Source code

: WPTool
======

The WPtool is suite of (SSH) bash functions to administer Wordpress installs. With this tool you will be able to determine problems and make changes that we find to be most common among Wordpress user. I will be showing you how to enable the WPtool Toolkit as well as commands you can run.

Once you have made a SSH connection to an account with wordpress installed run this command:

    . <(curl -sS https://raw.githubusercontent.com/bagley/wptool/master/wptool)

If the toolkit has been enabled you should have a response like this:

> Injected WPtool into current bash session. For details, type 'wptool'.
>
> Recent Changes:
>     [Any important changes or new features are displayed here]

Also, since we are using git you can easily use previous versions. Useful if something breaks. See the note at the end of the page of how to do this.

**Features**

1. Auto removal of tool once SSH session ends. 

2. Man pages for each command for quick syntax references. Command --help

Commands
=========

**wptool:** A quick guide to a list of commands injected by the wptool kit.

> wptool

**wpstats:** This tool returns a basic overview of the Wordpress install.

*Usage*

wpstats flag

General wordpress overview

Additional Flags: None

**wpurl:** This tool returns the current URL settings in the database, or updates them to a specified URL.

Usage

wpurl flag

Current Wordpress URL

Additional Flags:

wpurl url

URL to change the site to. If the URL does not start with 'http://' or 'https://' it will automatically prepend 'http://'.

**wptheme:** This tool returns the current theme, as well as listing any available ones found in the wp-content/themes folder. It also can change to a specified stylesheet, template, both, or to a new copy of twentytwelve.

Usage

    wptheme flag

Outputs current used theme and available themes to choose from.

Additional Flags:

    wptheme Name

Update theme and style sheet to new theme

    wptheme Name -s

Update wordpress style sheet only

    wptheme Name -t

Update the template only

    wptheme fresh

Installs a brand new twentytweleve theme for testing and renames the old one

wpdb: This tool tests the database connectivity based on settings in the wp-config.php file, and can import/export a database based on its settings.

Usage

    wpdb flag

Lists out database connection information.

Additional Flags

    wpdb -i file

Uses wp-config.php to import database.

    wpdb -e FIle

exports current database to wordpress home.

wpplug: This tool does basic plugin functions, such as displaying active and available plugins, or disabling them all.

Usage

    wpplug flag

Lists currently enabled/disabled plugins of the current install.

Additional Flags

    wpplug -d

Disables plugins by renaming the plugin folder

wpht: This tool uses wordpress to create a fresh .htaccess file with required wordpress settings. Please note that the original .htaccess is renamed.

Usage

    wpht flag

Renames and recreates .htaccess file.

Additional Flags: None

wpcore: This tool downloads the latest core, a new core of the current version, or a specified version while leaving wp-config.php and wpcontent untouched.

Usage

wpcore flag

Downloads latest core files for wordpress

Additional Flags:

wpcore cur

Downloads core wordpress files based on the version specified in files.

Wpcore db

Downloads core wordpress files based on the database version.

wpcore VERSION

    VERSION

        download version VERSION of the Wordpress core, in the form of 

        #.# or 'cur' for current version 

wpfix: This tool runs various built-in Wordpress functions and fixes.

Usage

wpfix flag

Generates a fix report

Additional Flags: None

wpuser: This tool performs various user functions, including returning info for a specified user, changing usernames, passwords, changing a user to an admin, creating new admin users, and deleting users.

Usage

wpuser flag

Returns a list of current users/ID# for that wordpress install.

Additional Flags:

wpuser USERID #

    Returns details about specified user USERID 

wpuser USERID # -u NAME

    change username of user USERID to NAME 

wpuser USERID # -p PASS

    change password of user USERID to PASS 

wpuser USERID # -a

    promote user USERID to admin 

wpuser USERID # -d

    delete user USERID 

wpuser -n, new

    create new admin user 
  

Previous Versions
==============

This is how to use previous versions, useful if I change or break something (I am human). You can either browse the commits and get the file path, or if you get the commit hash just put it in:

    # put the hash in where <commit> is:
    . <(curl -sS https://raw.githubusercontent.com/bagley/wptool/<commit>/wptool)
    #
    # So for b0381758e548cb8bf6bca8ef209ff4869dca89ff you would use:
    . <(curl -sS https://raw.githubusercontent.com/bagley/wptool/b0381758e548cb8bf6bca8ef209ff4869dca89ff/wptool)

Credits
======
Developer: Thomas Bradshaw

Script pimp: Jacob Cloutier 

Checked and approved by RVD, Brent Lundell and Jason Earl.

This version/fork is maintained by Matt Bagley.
+++
| TASK GOAL |
Line by line, transcribe the material above without leaving anything out.

| ANSWER |
Source code

: WPTool
======

The WPtool is suite of (SSH) bash functions to administer Wordpress installs. With this tool you will be able to determine problems and make changes that we find to be most common among Wordpress user. I will be showing you how to enable the WPtool Toolkit as well as commands you can run.

Once you have made a SSH connection to an account with wordpress installed run this command:

    . <(curl -sS https://raw.githubusercontent.com/bagley/wptool/master/wptool)

If the toolkit has been enabled you should have a response like this:

> Injected WPtool into current bash session. For details, type 'wptool'.
>
> Recent Changes:
>     [Any important changes or new features are displayed here]

Also, since we are using git you can easily use previous versions. Useful if something breaks. See the note at the end of the page of how to do this.

**Features**

1. Auto removal of tool once SSH session ends. 

2. Man pages for each command for quick syntax references. Command --help

Commands
=========

**wptool:** A quick guide to a list of commands injected by the wptool kit.

> wptool

**wpstats:** This tool returns a basic overview of the Wordpress install.

*Usage*

wpstats flag

General wordpress overview

Additional Flags: None

**wpurl:** This tool returns the current URL settings in the database, or updates them to a specified URL.

Usage

wpurl flag

Current Wordpress URL

Additional Flags:

wpurl url

URL to change the site to. If the URL does not start with 'http://' or 'https://' it will automatically prepend 'http://'.

**wptheme:** This tool returns the current theme, as well as listing any available ones found in the wp-content/themes folder. It also can change to a specified stylesheet, template, both, or to a new copy of twentytwelve.

Usage

    wptheme flag

Outputs current used theme and available themes to choose from.

Additional Flags:

    wptheme Name

Update theme and style sheet to new theme

    wptheme Name -s

Update wordpress style sheet only

    wptheme Name -t

Update the template only

    wptheme fresh

Installs a brand new twentytweleve theme for testing and renames the old one

wpdb: This tool tests the database connectivity based on settings in the wp-config.php file, and can import/export a database based on its settings.

Usage

    wpdb flag

Lists out database connection information.

Additional Flags

    wpdb -i file

Uses wp-config.php to import database.

    wpdb -e FIle

exports current database to wordpress home.

wpplug: This tool does basic plugin functions, such as displaying active and available plugins, or disabling them all.

Usage

    wpplug flag

Lists currently enabled/disabled plugins of the current install.

Additional Flags

    wpplug -d

Disables plugins by renaming the plugin folder

wpht: This tool uses wordpress to create a fresh .htaccess file with required wordpress settings. Please note that the original .htaccess is renamed.

Usage

    wpht flag

Renames and recreates .htaccess file.

Additional Flags: None

wpcore: This tool downloads the latest core, a new core of the current version, or a specified version while leaving wp-config.php and wpcontent untouched.

Usage

wpcore flag

Downloads latest core files for wordpress

Additional Flags:

wpcore cur

Downloads core wordpress files based on the version specified in files.

Wpcore db

Downloads core wordpress files based on the database version.

wpcore VERSION

    VERSION

        download version VERSION of the Wordpress core, in the form of 

        #.# or 'cur' for current version 

wpfix: This tool runs various built-in Wordpress functions and fixes.

Usage

wpfix flag

Generates a fix report

Additional Flags: None

wpuser: This tool performs various user functions, including returning info for a specified user, changing usernames, passwords, changing a user to an admin, creating new admin users, and deleting users.

Usage

wpuser flag

Returns a list of current users/ID# for that wordpress install.

Additional Flags:

wpuser USERID #

    Returns details about specified user USERID 

wpuser USERID # -u NAME

    change username of user USERID to NAME 

wpuser USERID # -p PASS

    change password of user USERID to PASS 

wpuser USERID # -a

    promote user USERID to admin 

wpuser USERID # -d

    delete user USERID 

wpuser -n, new

    create new admin user 
  

Previous Versions
==============

This is how to use previous versions, useful if I change or break something (I am human). You can either browse the commits and get the file path, or if you get the commit hash just put it in:

    # put the hash in where <commit> is:
    . <(curl -sS https://raw.githubusercontent.com/bagley/wptool/<commit>/wptool)
    #
    # So for b0381758e548cb8bf6bca8ef209ff4869dca89ff you would use:
    . <(curl -sS https://raw.githubusercontent.com/bagley/wptool/b0381758e548cb8bf6bca8ef209ff4869dca89ff/wptool)

Credits
======
Developer: Thomas Bradshaw

Script pimp: Jacob Cloutier 

Checked and approved by RVD, Brent Lundell and Jason Earl.

This version/fork is maintained by Matt Bagley.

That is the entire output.